> _Instructions to follow_
Report every line from the following entries that contains the string "have".

_ _ _ _

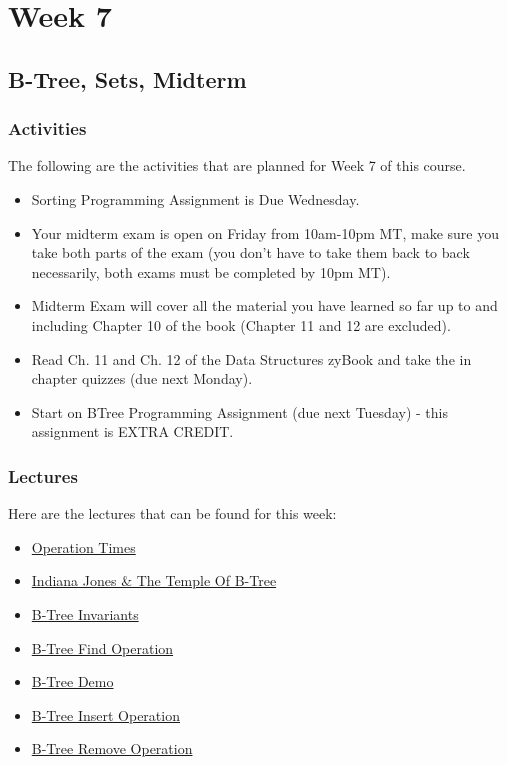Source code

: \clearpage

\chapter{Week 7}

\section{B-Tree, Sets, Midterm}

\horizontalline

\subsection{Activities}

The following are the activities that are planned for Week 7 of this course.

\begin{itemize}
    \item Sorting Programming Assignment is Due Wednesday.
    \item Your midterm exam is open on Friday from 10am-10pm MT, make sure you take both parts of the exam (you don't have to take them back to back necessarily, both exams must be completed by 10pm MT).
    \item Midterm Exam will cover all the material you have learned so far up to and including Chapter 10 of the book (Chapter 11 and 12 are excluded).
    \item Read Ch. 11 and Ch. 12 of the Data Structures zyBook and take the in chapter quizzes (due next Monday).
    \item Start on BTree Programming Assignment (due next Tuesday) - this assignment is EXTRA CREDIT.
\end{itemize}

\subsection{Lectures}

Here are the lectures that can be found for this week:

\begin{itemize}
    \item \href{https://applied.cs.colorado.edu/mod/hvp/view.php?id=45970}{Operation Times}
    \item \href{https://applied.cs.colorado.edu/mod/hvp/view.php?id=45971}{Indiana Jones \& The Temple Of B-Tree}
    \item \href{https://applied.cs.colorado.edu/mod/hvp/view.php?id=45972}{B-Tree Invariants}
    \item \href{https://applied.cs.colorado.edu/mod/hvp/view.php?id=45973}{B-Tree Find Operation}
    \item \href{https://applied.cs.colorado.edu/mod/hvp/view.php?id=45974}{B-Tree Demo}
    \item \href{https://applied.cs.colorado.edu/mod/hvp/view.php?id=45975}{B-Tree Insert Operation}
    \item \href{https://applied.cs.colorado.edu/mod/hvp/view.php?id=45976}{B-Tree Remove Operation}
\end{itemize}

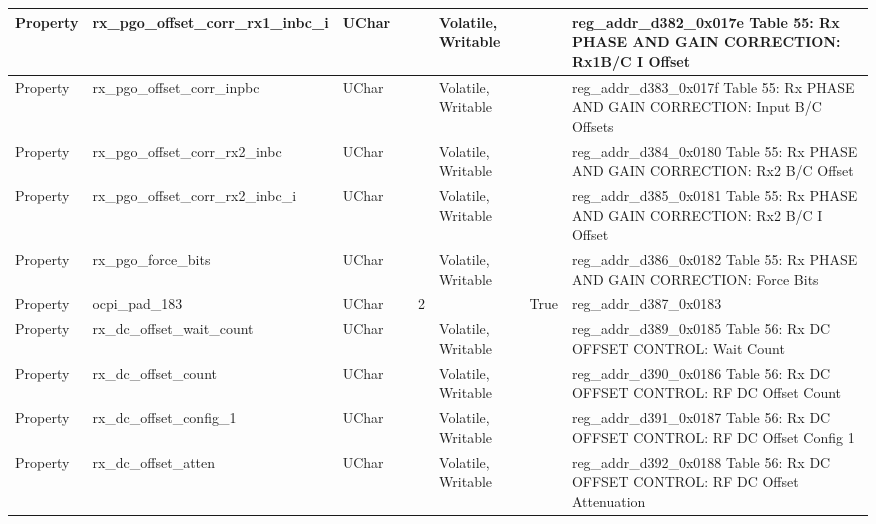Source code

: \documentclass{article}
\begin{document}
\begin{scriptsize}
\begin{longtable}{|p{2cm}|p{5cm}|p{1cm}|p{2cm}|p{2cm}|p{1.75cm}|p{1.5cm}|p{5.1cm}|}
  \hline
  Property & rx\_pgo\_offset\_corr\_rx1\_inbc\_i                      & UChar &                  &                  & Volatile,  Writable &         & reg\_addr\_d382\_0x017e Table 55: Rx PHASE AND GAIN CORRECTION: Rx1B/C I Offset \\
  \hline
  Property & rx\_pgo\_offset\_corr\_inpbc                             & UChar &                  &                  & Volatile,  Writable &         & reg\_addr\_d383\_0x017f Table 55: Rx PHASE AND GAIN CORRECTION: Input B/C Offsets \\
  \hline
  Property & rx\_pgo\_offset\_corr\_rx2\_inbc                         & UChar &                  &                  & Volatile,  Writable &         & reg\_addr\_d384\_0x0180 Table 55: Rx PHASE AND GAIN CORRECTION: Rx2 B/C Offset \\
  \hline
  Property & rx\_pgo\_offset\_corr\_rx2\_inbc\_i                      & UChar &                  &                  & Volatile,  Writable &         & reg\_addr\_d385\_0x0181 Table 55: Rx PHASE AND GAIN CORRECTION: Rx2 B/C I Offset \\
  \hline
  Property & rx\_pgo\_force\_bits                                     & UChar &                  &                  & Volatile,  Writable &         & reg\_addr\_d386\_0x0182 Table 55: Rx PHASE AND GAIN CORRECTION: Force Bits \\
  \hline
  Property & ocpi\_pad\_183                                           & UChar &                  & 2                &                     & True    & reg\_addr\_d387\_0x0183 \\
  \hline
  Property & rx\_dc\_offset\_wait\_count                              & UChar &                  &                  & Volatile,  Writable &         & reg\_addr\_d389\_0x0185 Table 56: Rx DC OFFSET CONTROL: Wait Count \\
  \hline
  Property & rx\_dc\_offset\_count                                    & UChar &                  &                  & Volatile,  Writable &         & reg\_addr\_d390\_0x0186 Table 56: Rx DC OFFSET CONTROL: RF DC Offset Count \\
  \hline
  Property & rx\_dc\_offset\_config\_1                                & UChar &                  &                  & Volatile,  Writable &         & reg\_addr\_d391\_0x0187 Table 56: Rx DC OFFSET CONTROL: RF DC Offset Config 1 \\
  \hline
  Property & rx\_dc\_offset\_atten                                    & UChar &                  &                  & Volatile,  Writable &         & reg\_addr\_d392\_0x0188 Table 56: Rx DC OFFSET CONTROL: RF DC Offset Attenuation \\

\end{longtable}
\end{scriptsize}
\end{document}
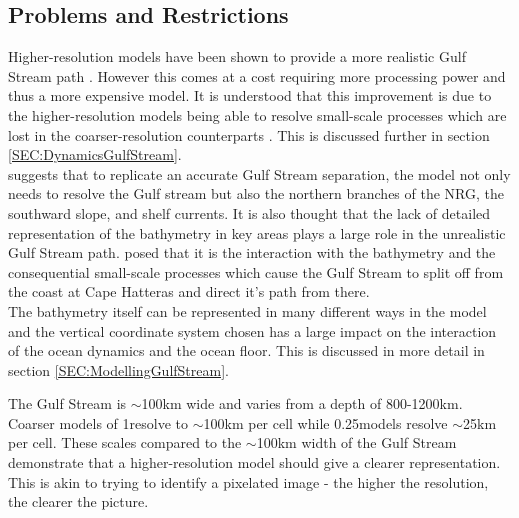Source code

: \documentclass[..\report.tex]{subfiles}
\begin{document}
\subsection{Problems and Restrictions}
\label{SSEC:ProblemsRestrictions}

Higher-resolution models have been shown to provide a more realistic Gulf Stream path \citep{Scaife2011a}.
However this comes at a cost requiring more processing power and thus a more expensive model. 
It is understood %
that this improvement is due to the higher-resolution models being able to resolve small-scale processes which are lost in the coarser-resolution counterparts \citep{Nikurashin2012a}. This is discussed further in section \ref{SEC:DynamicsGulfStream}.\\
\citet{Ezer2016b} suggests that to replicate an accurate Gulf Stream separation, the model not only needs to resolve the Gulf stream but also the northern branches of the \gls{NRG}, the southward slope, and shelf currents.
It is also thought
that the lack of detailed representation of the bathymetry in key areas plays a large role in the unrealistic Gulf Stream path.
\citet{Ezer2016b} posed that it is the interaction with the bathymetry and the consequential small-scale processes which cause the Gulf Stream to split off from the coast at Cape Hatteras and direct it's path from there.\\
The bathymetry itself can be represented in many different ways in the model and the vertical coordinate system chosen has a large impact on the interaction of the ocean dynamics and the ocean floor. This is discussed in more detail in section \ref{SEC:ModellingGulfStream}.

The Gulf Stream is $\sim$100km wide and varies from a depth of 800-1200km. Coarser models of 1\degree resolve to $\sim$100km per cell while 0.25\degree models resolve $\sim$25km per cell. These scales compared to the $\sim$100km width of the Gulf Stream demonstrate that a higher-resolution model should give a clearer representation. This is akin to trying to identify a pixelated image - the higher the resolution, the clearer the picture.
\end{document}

_ _ _ _

> _Exercise result_
    \item Your midterm exam is open on Friday from 10am-10pm MT, make sure you take both parts of the exam (you don't have to take them back to back necessarily, both exams must be completed by 10pm MT).
    \item Midterm Exam will cover all the material you have learned so far up to and including Chapter 10 of the book (Chapter 11 and 12 are excluded).
Higher-resolution models have been shown to provide a more realistic Gulf Stream path \citep{Scaife2011a}.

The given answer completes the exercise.